Après avoir parlé à la sentinelle, j’avais gravi l’échelle d’embarquement et étais monté à bord. J’avais alors été accueilli par un spectacle qui me fit douter de l’ancienneté du navire.

« Waouh… C’est magnifique ! »

« L’intérieur est assez luxueux. »

Une moquette immaculée recouvrait le sol, le plafond rayonnait d’une lumière éclatante et les murs étaient immaculés. Un groupe de femmes de chambre et de majordomes nous attendait. L’espace qui s’offrait à nous était éblouissant, en totale contradiction avec l’aspect imposant du vaisseau.

« L’espace est une denrée rare à bord d’un vaisseau spatial. C’est une façon assez audacieuse d’utiliser cette précieuse ressource. »

Cet espace était probablement destiné à servir de hall d’entrée pour accueillir les visiteurs. Peut-être que tout ce bloc du cuirassé était une zone de réception indépendante.

Un homme à l’allure de dandy, qui ressemblait à un majordome, s’approcha de nous. « Bienvenue à bord du vaisseau amiral du comte Ixamal, le Majestic.

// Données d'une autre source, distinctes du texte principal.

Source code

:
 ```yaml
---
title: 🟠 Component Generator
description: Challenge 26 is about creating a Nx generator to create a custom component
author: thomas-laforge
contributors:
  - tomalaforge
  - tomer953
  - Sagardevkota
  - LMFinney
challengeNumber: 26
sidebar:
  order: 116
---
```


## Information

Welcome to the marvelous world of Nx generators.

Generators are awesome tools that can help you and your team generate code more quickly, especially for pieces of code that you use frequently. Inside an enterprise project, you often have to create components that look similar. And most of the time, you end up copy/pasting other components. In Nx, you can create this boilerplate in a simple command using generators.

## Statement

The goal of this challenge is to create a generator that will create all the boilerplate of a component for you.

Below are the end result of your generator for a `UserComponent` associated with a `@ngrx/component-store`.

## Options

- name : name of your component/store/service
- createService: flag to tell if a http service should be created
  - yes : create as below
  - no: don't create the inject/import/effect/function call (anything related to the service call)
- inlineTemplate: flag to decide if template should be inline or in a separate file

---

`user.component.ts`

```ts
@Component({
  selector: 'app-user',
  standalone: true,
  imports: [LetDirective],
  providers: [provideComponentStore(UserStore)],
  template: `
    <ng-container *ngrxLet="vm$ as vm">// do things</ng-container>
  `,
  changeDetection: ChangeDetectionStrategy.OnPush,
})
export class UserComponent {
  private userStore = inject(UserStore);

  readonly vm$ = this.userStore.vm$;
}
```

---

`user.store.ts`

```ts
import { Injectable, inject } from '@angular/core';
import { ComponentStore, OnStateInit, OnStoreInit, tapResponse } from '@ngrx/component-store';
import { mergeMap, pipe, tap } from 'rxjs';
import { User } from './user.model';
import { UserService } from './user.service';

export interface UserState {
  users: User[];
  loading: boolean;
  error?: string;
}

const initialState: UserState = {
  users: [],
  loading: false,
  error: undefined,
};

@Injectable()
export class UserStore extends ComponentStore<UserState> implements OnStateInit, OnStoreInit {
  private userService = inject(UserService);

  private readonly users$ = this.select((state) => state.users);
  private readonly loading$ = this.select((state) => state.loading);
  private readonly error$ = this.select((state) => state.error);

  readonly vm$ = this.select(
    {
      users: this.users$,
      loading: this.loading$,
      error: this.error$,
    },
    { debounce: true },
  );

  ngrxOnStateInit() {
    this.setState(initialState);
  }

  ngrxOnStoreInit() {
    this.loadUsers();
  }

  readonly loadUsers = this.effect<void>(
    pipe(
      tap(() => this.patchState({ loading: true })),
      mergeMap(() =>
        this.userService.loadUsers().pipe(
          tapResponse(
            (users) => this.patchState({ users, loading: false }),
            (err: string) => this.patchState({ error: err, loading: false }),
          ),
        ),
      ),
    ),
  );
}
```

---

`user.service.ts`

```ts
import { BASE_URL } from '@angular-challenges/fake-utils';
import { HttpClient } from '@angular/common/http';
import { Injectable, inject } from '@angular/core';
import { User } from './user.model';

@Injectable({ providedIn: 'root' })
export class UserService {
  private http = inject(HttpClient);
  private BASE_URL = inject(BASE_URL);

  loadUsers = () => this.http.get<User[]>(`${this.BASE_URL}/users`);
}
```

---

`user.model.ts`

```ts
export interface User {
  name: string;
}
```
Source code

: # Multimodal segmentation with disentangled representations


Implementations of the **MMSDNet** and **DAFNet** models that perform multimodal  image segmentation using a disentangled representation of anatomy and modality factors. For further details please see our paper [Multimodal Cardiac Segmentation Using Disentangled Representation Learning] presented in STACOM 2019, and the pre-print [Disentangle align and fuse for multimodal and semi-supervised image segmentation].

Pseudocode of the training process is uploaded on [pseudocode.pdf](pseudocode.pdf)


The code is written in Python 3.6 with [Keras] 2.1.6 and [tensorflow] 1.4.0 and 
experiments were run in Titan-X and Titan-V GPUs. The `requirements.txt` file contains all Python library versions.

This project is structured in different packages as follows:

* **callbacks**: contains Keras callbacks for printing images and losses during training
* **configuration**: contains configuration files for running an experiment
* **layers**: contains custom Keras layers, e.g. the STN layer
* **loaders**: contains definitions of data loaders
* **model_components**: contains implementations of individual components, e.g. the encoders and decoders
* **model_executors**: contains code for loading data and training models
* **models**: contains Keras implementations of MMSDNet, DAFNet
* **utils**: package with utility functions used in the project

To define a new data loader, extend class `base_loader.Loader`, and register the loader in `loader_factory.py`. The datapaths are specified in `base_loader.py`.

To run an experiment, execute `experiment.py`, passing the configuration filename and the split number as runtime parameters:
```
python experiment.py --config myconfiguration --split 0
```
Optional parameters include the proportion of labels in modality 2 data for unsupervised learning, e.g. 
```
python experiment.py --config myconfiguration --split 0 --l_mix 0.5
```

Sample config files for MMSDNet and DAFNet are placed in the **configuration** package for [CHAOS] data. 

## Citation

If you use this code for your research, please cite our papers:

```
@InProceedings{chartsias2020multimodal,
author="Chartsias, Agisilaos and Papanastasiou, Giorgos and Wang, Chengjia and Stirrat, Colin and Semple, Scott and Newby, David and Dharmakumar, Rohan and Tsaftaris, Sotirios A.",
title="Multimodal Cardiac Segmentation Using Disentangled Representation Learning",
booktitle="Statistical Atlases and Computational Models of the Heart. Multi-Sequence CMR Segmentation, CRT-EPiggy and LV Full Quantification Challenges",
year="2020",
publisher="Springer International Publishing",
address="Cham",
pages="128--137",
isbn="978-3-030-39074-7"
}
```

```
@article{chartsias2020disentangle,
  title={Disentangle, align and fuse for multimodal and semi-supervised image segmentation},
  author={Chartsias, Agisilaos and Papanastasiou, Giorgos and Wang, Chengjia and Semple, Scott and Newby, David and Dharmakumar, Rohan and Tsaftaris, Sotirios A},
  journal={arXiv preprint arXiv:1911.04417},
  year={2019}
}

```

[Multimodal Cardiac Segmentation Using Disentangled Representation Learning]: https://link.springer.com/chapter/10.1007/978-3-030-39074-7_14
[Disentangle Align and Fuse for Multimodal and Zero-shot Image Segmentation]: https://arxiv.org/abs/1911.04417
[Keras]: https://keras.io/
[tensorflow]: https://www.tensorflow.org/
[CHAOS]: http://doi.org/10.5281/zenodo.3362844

Vous êtes le capitaine Hiro et son entourage, n’est-ce pas ? »

« C’est exact. Ce vaisseau est incroyable », répondis-je.

L’homme s’inclina fièrement en signe de respect. « Merci pour le compliment. L’histoire de la Maison d’Ixamal y est gravée. Suivez-moi, s’il vous plaît. La colonelle Holz est déjà arrivée. »

« Je vois. Je ne crois pas qu’on soit en retard, mais ce ne serait pas très poli de la faire attendre. Montrez-nous le chemin. »

L’homme s’inclina à nouveau, puis commença à nous guider.

Kugi s’était approchée de moi. « Du nouveau ? » demandai-je.

« Rien pour l’instant… », répondit-elle.

Par « Du nouveau », je voulais savoir si elle avait détecté quelqu’un qui nous voulait du mal. Moi-même, je commençais à être sensible à ce genre de choses, mais je ne percevais rien. Kugi avait bien plus d’expérience que moi; si même elle ne détectait rien, c’est qu’on n’était probablement pas en danger. Je n’allais tout de même pas baisser ma garde.

« Espérons qu’il n’arrive rien de grave », murmurai-je.

« N’en demandes-tu pas un peu trop ? » répondit Elma.

« Espérer qu’il ne se passe rien de grave, c’est trop ?! »

« Ah ah ah… » Mimi gloussa en entendant mon échange avec Elma, affichant un sourire ironique. Elle et Elma semblaient être sur la même longueur d’onde.

Quoi qu’il en soit, il semblait que si le comte Ixamal nous capturait, les inconvénients l’emporteraient largement sur tout ce qu’il pourrait y gagner. Donc, logiquement, nous n’avions rien à craindre.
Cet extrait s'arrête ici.